Леонид Костюков - Великая страна
— Оставь меня, — отвечал доктор Скайлз. — Могу я, например, умереть?
— Это сложная теологическая проблема, — вставил Перкинс, поднимая вверх длинный палец. Его патлы тускло поблескивали в неверном вечерном свете.
Скайлз поднял палец вдвое жирнее и не в пример чернее.
— Я могу умереть, — решил он на ходу сложную теологическую проблему. — Скажи там, что ты нашел на шоссе мою черную тушу, но не смог поднять и вызвал мусоровоз на пятницу. Или решил подождать, пока стервятники поработают, а мешок костей доставишь потом в учебку.
— Кончай, Джерри, — ныл агент из госпиталя. — Поехали.
— А что, еще не кончился рабочий день?
— А что, он у тебя сегодня начинался?
— Прекрасно! Вот, Перкинс, смотри, до каких намеков я дожил. Того и гляди, этот химерический профсоюзный босс выживет меня из моего собственного госпиталя. Только мой тебе совет, Мартинес, если до этого дойдет, лучше перенеси операции на пилораму. Может быть, я и не лучший хирург в мире, но в этом госпитале мне замены не найти.
— Так я же об этом тебе битый час толкую, — опешил Мартинес. — Пошли.
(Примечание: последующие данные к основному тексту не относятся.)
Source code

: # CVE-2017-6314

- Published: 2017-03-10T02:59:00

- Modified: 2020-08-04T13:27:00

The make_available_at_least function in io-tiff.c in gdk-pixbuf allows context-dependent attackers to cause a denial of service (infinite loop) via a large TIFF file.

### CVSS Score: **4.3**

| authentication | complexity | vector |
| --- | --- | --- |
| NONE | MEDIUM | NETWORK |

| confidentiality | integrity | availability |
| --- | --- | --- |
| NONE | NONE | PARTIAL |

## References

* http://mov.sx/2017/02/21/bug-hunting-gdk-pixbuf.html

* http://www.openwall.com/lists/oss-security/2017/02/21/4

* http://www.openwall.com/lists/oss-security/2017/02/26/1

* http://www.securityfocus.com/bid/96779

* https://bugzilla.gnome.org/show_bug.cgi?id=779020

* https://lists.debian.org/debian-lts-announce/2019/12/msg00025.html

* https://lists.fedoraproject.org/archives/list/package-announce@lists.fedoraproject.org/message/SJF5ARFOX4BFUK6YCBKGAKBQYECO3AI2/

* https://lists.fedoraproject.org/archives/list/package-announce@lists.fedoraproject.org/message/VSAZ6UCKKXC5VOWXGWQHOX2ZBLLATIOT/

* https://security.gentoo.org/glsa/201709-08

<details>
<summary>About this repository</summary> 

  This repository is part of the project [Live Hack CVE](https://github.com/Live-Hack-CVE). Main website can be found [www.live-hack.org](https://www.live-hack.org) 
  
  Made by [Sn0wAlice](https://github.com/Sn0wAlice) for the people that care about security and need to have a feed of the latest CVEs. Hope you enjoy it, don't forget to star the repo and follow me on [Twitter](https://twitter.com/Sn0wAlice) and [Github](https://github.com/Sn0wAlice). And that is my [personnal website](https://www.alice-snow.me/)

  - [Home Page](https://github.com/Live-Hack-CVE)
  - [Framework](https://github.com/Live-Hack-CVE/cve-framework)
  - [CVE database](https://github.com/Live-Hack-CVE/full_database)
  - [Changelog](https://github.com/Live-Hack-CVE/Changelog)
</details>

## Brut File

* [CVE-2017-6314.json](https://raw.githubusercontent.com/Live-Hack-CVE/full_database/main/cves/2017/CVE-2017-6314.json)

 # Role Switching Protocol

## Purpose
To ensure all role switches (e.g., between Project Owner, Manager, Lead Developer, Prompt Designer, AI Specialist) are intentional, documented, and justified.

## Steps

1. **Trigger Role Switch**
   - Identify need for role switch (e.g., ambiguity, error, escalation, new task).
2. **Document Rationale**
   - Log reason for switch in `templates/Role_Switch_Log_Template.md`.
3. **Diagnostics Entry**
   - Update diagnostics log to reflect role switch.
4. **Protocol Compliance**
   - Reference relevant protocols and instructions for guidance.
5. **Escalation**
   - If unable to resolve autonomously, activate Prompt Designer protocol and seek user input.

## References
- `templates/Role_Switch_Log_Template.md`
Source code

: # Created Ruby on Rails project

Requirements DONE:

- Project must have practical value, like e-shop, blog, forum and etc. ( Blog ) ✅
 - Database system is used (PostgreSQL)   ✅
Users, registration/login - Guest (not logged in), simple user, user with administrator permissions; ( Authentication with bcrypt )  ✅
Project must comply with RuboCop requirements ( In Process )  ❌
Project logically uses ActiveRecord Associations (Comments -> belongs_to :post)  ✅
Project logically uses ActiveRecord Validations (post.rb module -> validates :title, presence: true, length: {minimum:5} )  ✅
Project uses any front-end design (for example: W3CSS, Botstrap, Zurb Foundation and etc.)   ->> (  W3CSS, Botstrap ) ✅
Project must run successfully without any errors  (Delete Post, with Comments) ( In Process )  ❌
— О! — дико обрадовался Перкинс, различив в полумраке вновь пришедших. — Мэгги! Тебе это должно понравиться. Это чистый Чехов!
Тут он свесился за перила, и его основательно протравило.
— Да уж, — скептически отреагировала Мэгги. — Станиславский.
— Система Станиславского, — вспомнил Скайлз. — Однажды я играл в любительском театре Карла Стюарта, и наш придурок-режиссер выел нам мозги системой Станиславского. Я вжился в этого Карла так, что во сне бредил суверенитетом Шотландии и начал копить деньги на личную гвардию. И представляешь, Гленни, в конце спектакля мне намереваются отрубить башку. Начнем с того, что я обмочился. Ты видишь, я ведь вжился в этого долбанного короля. Палач, ты его знаешь, наш почтальон, кретин Таснер, видит, что я воспринимаю происходящее чересчур всерьез, шепчет мне: «Ваше величество, не ссыте, топор картонный». Зал рыдает, а первый ряд, который слышит реплику Таснера, начинает ржать. Но это еще не всё. Ты думаешь, Гленни, я поверил этому палачу? Нет, сэр. Я вообразил, что это входит в церемонию, чтобы клиент расслабился и не дергался. И я во имя любимой Англии рванулся изо всех сил, так что эта дерьмовая плаха лопнула, как пузырь от жвачки. Тут уже Таснеру стало слегка не по себе, потому что он уяснил, что должен меня ухайдакать. И он начинает лупить своим топором по мне, как леди тапком по таракану, но уже искренне, вжившись в образ по самую печень. Мы имели успех выше шекспировского «Глобуса». Ты можешь не поверить мне, Гленни, но нас с Таснером потом какой-то лузер приглашал на Бродвей. Но моя Салли заартачилась: Нью-Йорк, проститутки, богема. А я еще долго во время операции представлял себя Гамлетом.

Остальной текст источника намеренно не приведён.